Depuis plusieurs années désormais, la CFTC et les autres organisations syndicales n’ont eu de cesse de mettre en garde la direction sur les dangers des projets Smith ainsi que la cession des activités de Cash Equity à Oddo. Ces deux projets ont limité considérablement la diversification des activités de Natixis et ont réduit la stabilité de l’ensemble du groupe en surexposant notre entreprise aux aléas des marches financiers.

Malheureusement ces mises en garde relayées par bon nombre d’experts et d’analystes sont restées lettre morte. Mais il y a encore pire. Tout en déstabilisant le groupe, la direction de Natixis n’a pas jugé bon de mettre en place les contrôles de risques adéquats tant pour les activités de marché que pour le modèle multi-boutiques de l’asset management.
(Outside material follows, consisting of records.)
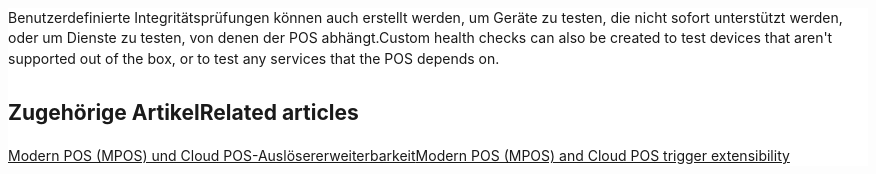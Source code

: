 <span data-ttu-id="52d05-201">Benutzerdefinierte Integritätsprüfungen können auch erstellt werden, um Geräte zu testen, die nicht sofort unterstützt werden, oder um Dienste zu testen, von denen der POS abhängt.</span><span class="sxs-lookup"><span data-stu-id="52d05-201">Custom health checks can also be created to test devices that aren't supported out of the box, or to test any services that the POS depends on.</span></span>

## <a name="related-articles"></a><span data-ttu-id="52d05-202">Zugehörige Artikel</span><span class="sxs-lookup"><span data-stu-id="52d05-202">Related articles</span></span>

[<span data-ttu-id="52d05-203">Modern POS (MPOS) und Cloud POS-Auslösererweiterbarkeit</span><span class="sxs-lookup"><span data-stu-id="52d05-203">Modern POS (MPOS) and Cloud POS trigger extensibility</span></span>](https://docs.microsoft.com/dynamics365/commerce/dev-itpro/modern-pos-trigger-extensibility)
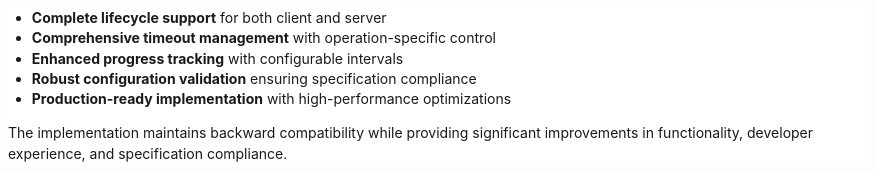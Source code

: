 - **Complete lifecycle support** for both client and server
- **Comprehensive timeout management** with operation-specific control
- **Enhanced progress tracking** with configurable intervals
- **Robust configuration validation** ensuring specification compliance
- **Production-ready implementation** with high-performance optimizations

The implementation maintains backward compatibility while providing significant improvements in functionality, developer experience, and specification compliance. 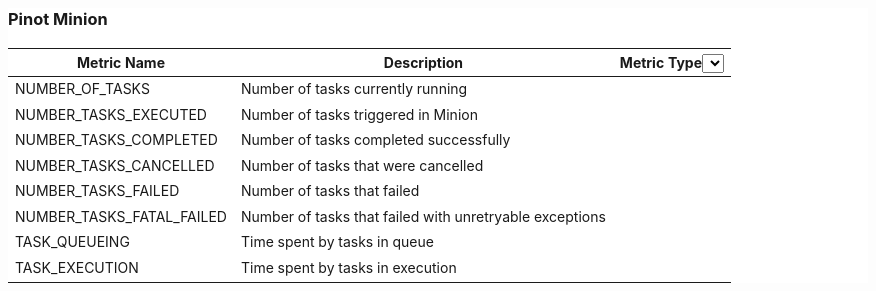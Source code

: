 ### Pinot Minion

<table><thead><tr><th>Metric Name</th><th>Description</th><th>Metric Type<select></select></th></tr></thead><tbody><tr><td>NUMBER_OF_TASKS</td><td>Number of tasks currently running</td><td></td></tr><tr><td>NUMBER_TASKS_EXECUTED</td><td>Number of tasks triggered in Minion</td><td></td></tr><tr><td>NUMBER_TASKS_COMPLETED</td><td>Number of tasks completed successfully</td><td></td></tr><tr><td>NUMBER_TASKS_CANCELLED</td><td>Number of tasks that were cancelled</td><td></td></tr><tr><td>NUMBER_TASKS_FAILED</td><td>Number of tasks that failed</td><td></td></tr><tr><td>NUMBER_TASKS_FATAL_FAILED</td><td>Number of tasks that failed with unretryable exceptions</td><td></td></tr><tr><td>TASK_QUEUEING</td><td>Time spent by tasks in queue</td><td></td></tr><tr><td>TASK_EXECUTION</td><td>Time spent by tasks in execution</td><td></td></tr></tbody></table>
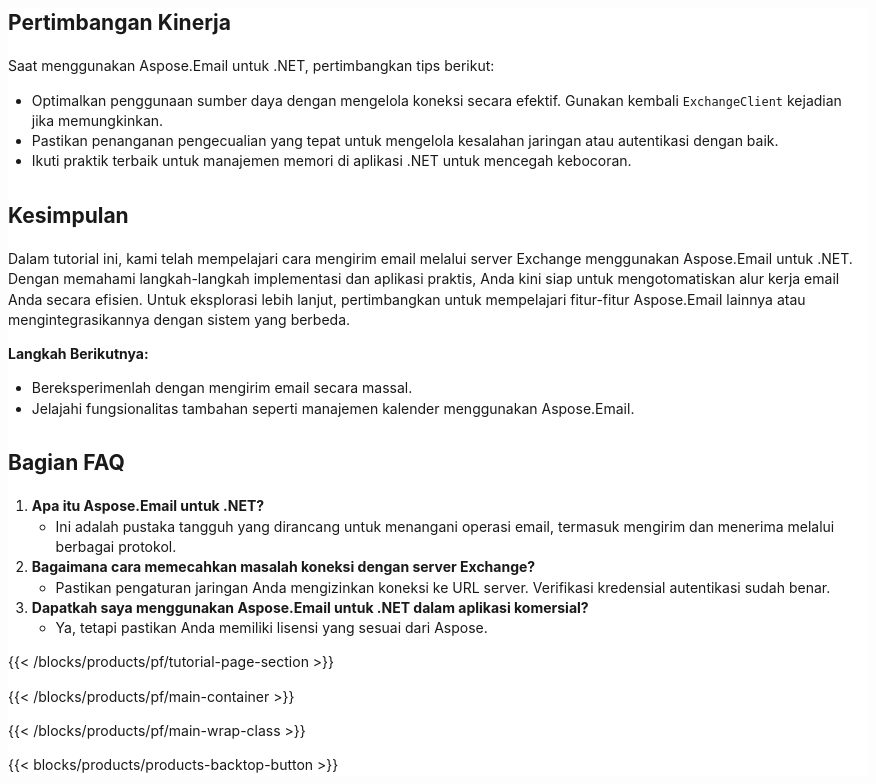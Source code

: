## Pertimbangan Kinerja
Saat menggunakan Aspose.Email untuk .NET, pertimbangkan tips berikut:
- Optimalkan penggunaan sumber daya dengan mengelola koneksi secara efektif. Gunakan kembali `ExchangeClient` kejadian jika memungkinkan.
- Pastikan penanganan pengecualian yang tepat untuk mengelola kesalahan jaringan atau autentikasi dengan baik.
- Ikuti praktik terbaik untuk manajemen memori di aplikasi .NET untuk mencegah kebocoran.

## Kesimpulan
Dalam tutorial ini, kami telah mempelajari cara mengirim email melalui server Exchange menggunakan Aspose.Email untuk .NET. Dengan memahami langkah-langkah implementasi dan aplikasi praktis, Anda kini siap untuk mengotomatiskan alur kerja email Anda secara efisien. Untuk eksplorasi lebih lanjut, pertimbangkan untuk mempelajari fitur-fitur Aspose.Email lainnya atau mengintegrasikannya dengan sistem yang berbeda.

**Langkah Berikutnya:**
- Bereksperimenlah dengan mengirim email secara massal.
- Jelajahi fungsionalitas tambahan seperti manajemen kalender menggunakan Aspose.Email.

## Bagian FAQ
1. **Apa itu Aspose.Email untuk .NET?**
   - Ini adalah pustaka tangguh yang dirancang untuk menangani operasi email, termasuk mengirim dan menerima melalui berbagai protokol.
2. **Bagaimana cara memecahkan masalah koneksi dengan server Exchange?**
   - Pastikan pengaturan jaringan Anda mengizinkan koneksi ke URL server. Verifikasi kredensial autentikasi sudah benar.
3. **Dapatkah saya menggunakan Aspose.Email untuk .NET dalam aplikasi komersial?**
   - Ya, tetapi pastikan Anda memiliki lisensi yang sesuai dari Aspose.

{{< /blocks/products/pf/tutorial-page-section >}}

{{< /blocks/products/pf/main-container >}}

{{< /blocks/products/pf/main-wrap-class >}}

{{< blocks/products/products-backtop-button >}}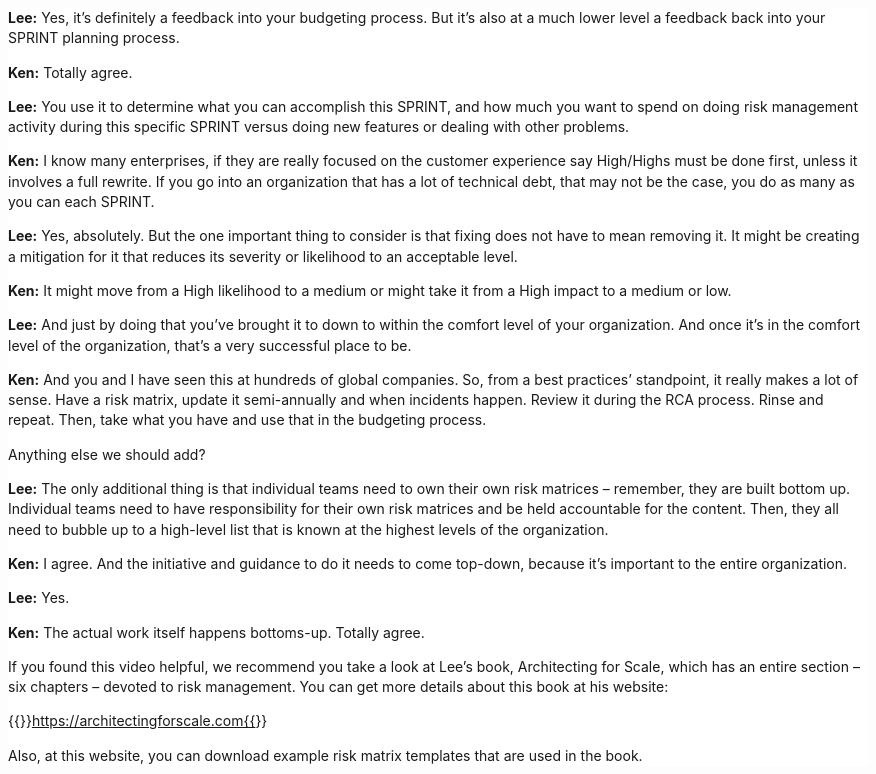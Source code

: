 **Lee:** Yes, it’s definitely a feedback into your budgeting process. But it’s also at a much lower level a feedback back into your SPRINT planning process.

**Ken:** Totally agree.

**Lee:** You use it to determine what you can accomplish this SPRINT, and how much you want to spend on doing risk management activity during this specific SPRINT versus doing new features or dealing with other problems.

**Ken:** I know many enterprises, if they are really focused on the customer experience say High/Highs must be done first, unless it involves a full rewrite. If you go into an organization that has a lot of technical debt, that may not be the case, you do as many as you can each SPRINT.

**Lee:** Yes, absolutely. But the one important thing to consider is that fixing does not have to mean removing it. It might be creating a mitigation for it that reduces its severity or likelihood to an acceptable level.

**Ken:** It might move from a High likelihood to a medium or might take it from a High impact to a medium or low.

**Lee:** And just by doing that you’ve brought it to down to within the comfort level of your organization. And once it’s in the comfort level of the organization, that’s a very successful place to be.

**Ken:** And you and I have seen this at hundreds of global companies. So, from a best practices’ standpoint, it really makes a lot of sense. Have a risk matrix, update it semi-annually and when incidents happen. Review it during the RCA process. Rinse and repeat. Then, take what you have and use that in the budgeting process.

Anything else we should add?

**Lee:** The only additional thing is that individual teams need to own their own risk matrices – remember, they are built bottom up. Individual teams need to have responsibility for their own risk matrices and be held accountable for the content. Then, they all need to bubble up to a high-level list that is known at the highest levels of the organization.

**Ken:** I agree. And the initiative and guidance to do it needs to come top-down, because it’s important to the entire organization.

**Lee:** Yes.

**Ken:** The actual work itself happens bottoms-up. Totally agree.

If you found this video helpful, we recommend you take a look at Lee’s book, Architecting for Scale, which has an entire section – six chapters – devoted to risk management. You can get more details about this book at his website:
  
{{<extlink url="https://architectingforscale.com">}}https://architectingforscale.com{{</extlink>}}

  
  
Also, at this website, you can download example risk matrix templates that are used in the book.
Ainsi se jugeant plus malins que les autres, certains ont cru pouvoir gagner encore plus d’argent en allant prendre des positions insensées en Asie ou des participations sur des fonds plus que questionnables. La responsabilité incombe à ceux qui ont fait mais aussi à ceux qui ont laissé faire. Or aujourd’hui ces derniers ne sont plus dans l’entreprise pour répondre de leurs faits. Ils sont partis opportunément il y a quelques temps déjà, en ayant tout le temps de préparer la continuité de leur carrière et en n’oubliant pas, pour certains, de prendre un bon chèque au passage.

Les salariés de Natixis savent parfaitement que nos activités sont risquées. En revanche, ils ne comprennent pas que les investissements nécessaires sur les contrôles de risques n’aient pas été faits, surtout après les déboires de 2008. Bien évidemment la direction sait que ces investissements étaient nécessaires. Mais son obsession de la performance à tout prix visant au paiement d’un dividende hors norme, et des bonus prodigieux pour une toute petite minorité, l’a emporté sur toute considération assurantielle.

Aujourd’hui ceux qui vont payer les pots cassés sont à nouveau les salariés, c’est-à-dire ceux qui ont tout donné pour l’entreprise, même dans les moments les plus difficiles. Ainsi Natixis a annoncé un plan drastique de réduction des couts qui devrait se traduire notamment par des réductions de postes. Nous l’avons appris par la presse… Il n’y aura pas, semble-t-il, de départ contraint, et c’est bien le minima que Natixis peut offrir. La CFTC attend bien plus que cela et demande entre autres que chaque salarié concerné se voit proposer à minima un vrai poste pérenne de technicité équivalente dans le groupe sans aucune perte financière. Il en va de la responsabilité de Natixis mais aussi désormais de sa crédibilité.